Reputation: 57
I am new kafka space and I have setup Strimzi cluster operator, Kafka bootstrap server, entity operator, and kafka connect in Kubernetes following the below guidelines:
https://strimzi.io/docs/operators/latest/deploying.html
How do I setup kafka mongo sink connector for strimzi kafka connect cluster ?
I have the official mongodb connector plugin. Can I use this plugin to connect to atlas mongodb ?
Most of the forums have explanation on confluent kafka but not strimzi kafka.
Below is my kafka connect config:
apiVersion: kafka.strimzi.io/v1beta2
kind: KafkaConnect
metadata:
name: my-mongo-connect
annotations:
strimzi.io/use-connector-resources: "true"
spec:
image: STRIMZI KAFKA CONNECT IMAGE WITH MONGODB PLUGIN
version: 3.2.1
replicas: 1
bootstrapServers: my-cluster-kafka-bootstrap:9092
logging:
type: inline
loggers:
connect.root.logger.level: "INFO"
config:
group.id: my-cluster
offset.storage.topic: mongo-connect-cluster-offsets
config.storage.topic: mongo-connect-cluster-configs
status.storage.topic: mongo-connect-cluster-status
key.converter: org.apache.kafka.connect.json.JsonConverter
value.converter: org.apache.kafka.connect.json.JsonConverter
key.converter.schemas.enable: true
value.converter.schemas.enable: true
config.storage.replication.factor: -1
offset.storage.replication.factor: -1
status.storage.replication.factor: -1
Below is my sink connector config:
apiVersion: kafka.strimzi.io/v1beta2
kind: KafkaConnector
metadata:
name: mongodb-sink-connector
labels:
strimzi.io/cluster: my-cluster
spec:
class: com.mongodb.kafka.connect.MongoSinkConnector
tasksMax: 2
config:
topics: my-topic
connection.uri: "MONGO ATLAS CONNECTION STRING"
database: my_database
collection: my_collection
post.processor.chain: com.mongodb.kafka.connect.sink.processor.DocumentIdAdder,com.mongodb.kafka.connect.sink.processor.KafkaMetaAdder
key.converter: org.apache.kafka.connect.json.JsonConverter
key.converter.schemas.enable: false
value.converter: org.apache.kafka.connect.json.JsonConverter
value.converter.schemas.enable: false
But the above setup is not working though my kafka server is up and running producer-consumer example works.

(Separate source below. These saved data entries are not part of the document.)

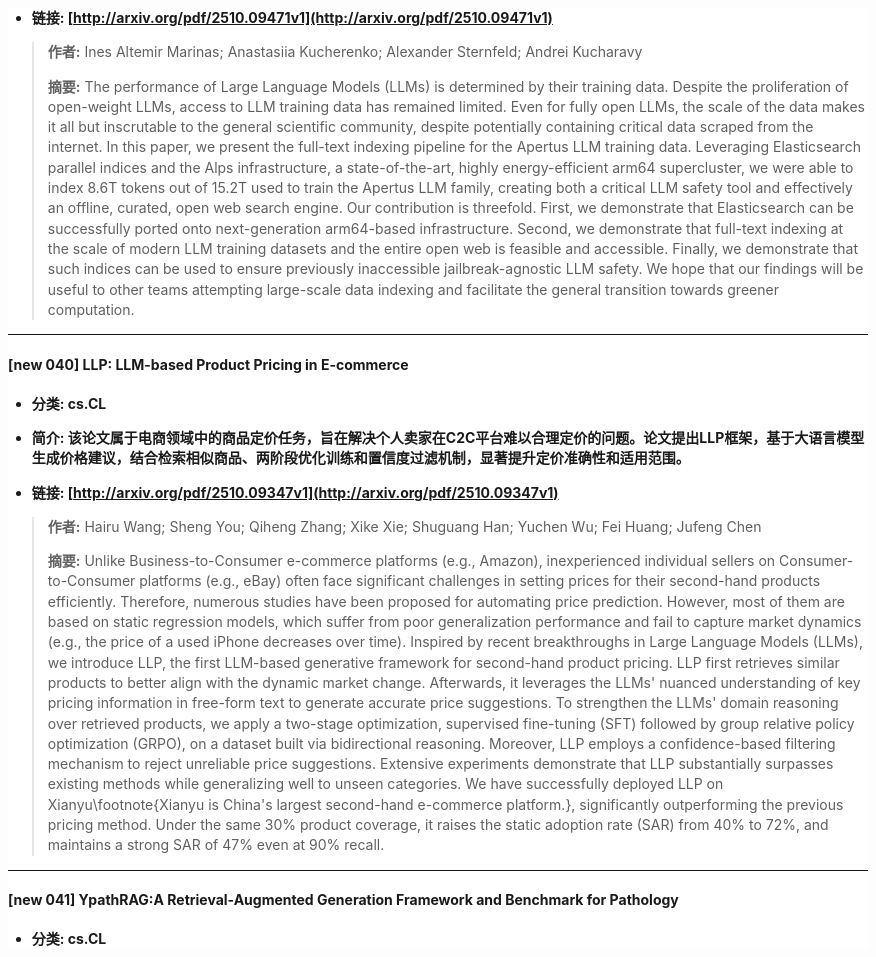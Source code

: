 - **链接: [http://arxiv.org/pdf/2510.09471v1](http://arxiv.org/pdf/2510.09471v1)**

> **作者:** Ines Altemir Marinas; Anastasiia Kucherenko; Alexander Sternfeld; Andrei Kucharavy
>
> **摘要:** The performance of Large Language Models (LLMs) is determined by their training data. Despite the proliferation of open-weight LLMs, access to LLM training data has remained limited. Even for fully open LLMs, the scale of the data makes it all but inscrutable to the general scientific community, despite potentially containing critical data scraped from the internet. In this paper, we present the full-text indexing pipeline for the Apertus LLM training data. Leveraging Elasticsearch parallel indices and the Alps infrastructure, a state-of-the-art, highly energy-efficient arm64 supercluster, we were able to index 8.6T tokens out of 15.2T used to train the Apertus LLM family, creating both a critical LLM safety tool and effectively an offline, curated, open web search engine. Our contribution is threefold. First, we demonstrate that Elasticsearch can be successfully ported onto next-generation arm64-based infrastructure. Second, we demonstrate that full-text indexing at the scale of modern LLM training datasets and the entire open web is feasible and accessible. Finally, we demonstrate that such indices can be used to ensure previously inaccessible jailbreak-agnostic LLM safety. We hope that our findings will be useful to other teams attempting large-scale data indexing and facilitate the general transition towards greener computation.
>
---
#### [new 040] LLP: LLM-based Product Pricing in E-commerce
- **分类: cs.CL**

- **简介: 该论文属于电商领域中的商品定价任务，旨在解决个人卖家在C2C平台难以合理定价的问题。论文提出LLP框架，基于大语言模型生成价格建议，结合检索相似商品、两阶段优化训练和置信度过滤机制，显著提升定价准确性和适用范围。**

- **链接: [http://arxiv.org/pdf/2510.09347v1](http://arxiv.org/pdf/2510.09347v1)**

> **作者:** Hairu Wang; Sheng You; Qiheng Zhang; Xike Xie; Shuguang Han; Yuchen Wu; Fei Huang; Jufeng Chen
>
> **摘要:** Unlike Business-to-Consumer e-commerce platforms (e.g., Amazon), inexperienced individual sellers on Consumer-to-Consumer platforms (e.g., eBay) often face significant challenges in setting prices for their second-hand products efficiently. Therefore, numerous studies have been proposed for automating price prediction. However, most of them are based on static regression models, which suffer from poor generalization performance and fail to capture market dynamics (e.g., the price of a used iPhone decreases over time). Inspired by recent breakthroughs in Large Language Models (LLMs), we introduce LLP, the first LLM-based generative framework for second-hand product pricing. LLP first retrieves similar products to better align with the dynamic market change. Afterwards, it leverages the LLMs' nuanced understanding of key pricing information in free-form text to generate accurate price suggestions. To strengthen the LLMs' domain reasoning over retrieved products, we apply a two-stage optimization, supervised fine-tuning (SFT) followed by group relative policy optimization (GRPO), on a dataset built via bidirectional reasoning. Moreover, LLP employs a confidence-based filtering mechanism to reject unreliable price suggestions. Extensive experiments demonstrate that LLP substantially surpasses existing methods while generalizing well to unseen categories. We have successfully deployed LLP on Xianyu\footnote\{Xianyu is China's largest second-hand e-commerce platform.\}, significantly outperforming the previous pricing method. Under the same 30\% product coverage, it raises the static adoption rate (SAR) from 40\% to 72\%, and maintains a strong SAR of 47\% even at 90\% recall.
>
---
#### [new 041] YpathRAG:A Retrieval-Augmented Generation Framework and Benchmark for Pathology
- **分类: cs.CL**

Is the official mongodb plugin (Maven Central Repository Search) appropriate for this ? or do I use debezium mongodb connector ?
If anyone can shed some light on step-by-step guideline with this regard, that would of great help.
Thanks in advance.
Upvotes: 0
Views: 471
Reputation: 57
Since the comment section is getting longer, I'm posting some of the answers to the questions asked in the comments.
Below is my dockerfile:
FROM quay.io/strimzi/kafka:0.31.0-kafka-3.2.1
USER root:root
COPY ./my-plugins/ /opt/kafka/plugins/
USER 1001
my-plugins
folder contains two jar files mongo-kafka-connect-1.8.0.jar
and mongodb-driver-core-4.7.1.jar
. I'm not sure if I need the core-driver plugin for atlas mongodb, but anyway I have it there.
I changed the producer-consumer example version to the following:
kubectl -n kafka run kafka-producer -ti --image=quay.io/strimzi/kafka:0.31.0-kafka-3.2.1 --rm=true --restart=Never -- bin/kafka-console-producer.sh --broker-list my-cluster-kafka-bootstrap:9092 --topic my-topic
To summerize, my strimzi operator is 0.31.0
and kafka-connect is set to 3.2.1
which is aligned with the compatibility table here under supported versions
Regarding adding tls
spec
section in kafka-connect, the liveness-probe fails saying: failed to connect to the IP-ADDRESS
and the pod keeps restarting.
Below is my tls spec where the cert is present in my kafka server:
tls:
trustedCertificates:
- secretName: my-cluster-cluster-ca-cert
certificate: ca.crt
I removed the key converter configs as suggested. But what should the group.id
in my kafka-connect ?
I also changed storage.topic
config to the following:
offset.storage.topic: mongo-connect-cluster-offsets
config.storage.topic: mongo-connect-cluster-configs
status.storage.topic: mongo-connect-cluster-status
I referred this blog for the above settings.
The log from kubectl -n kafka exec -it YOUR-KAFKA-CONNECT-POD -- curl http://localhost:8083/connectors
is []
so there is a problem here?
The log from kubectl -n kafka exec -it YOUR-KAFKA-CONNECT-POD -- bin/kafka-topics.sh --bootstrap-server my-cluster-kafka-bootstrap:9092 --list
:
__consumer_offsets
__strimzi-topic-operator-kstreams-topic-store-changelog
__strimzi_store_topic
mongo-connect-cluster-configs
mongo-connect-cluster-offsets
mongo-connect-cluster-status
my-topic
Below is pod logs for kafka-connect, I will find a way to share the whole log files soon.
So, where am I going wrong? Also, how do I verify that the data flow is happening the way it is intended to?
Upvotes: 0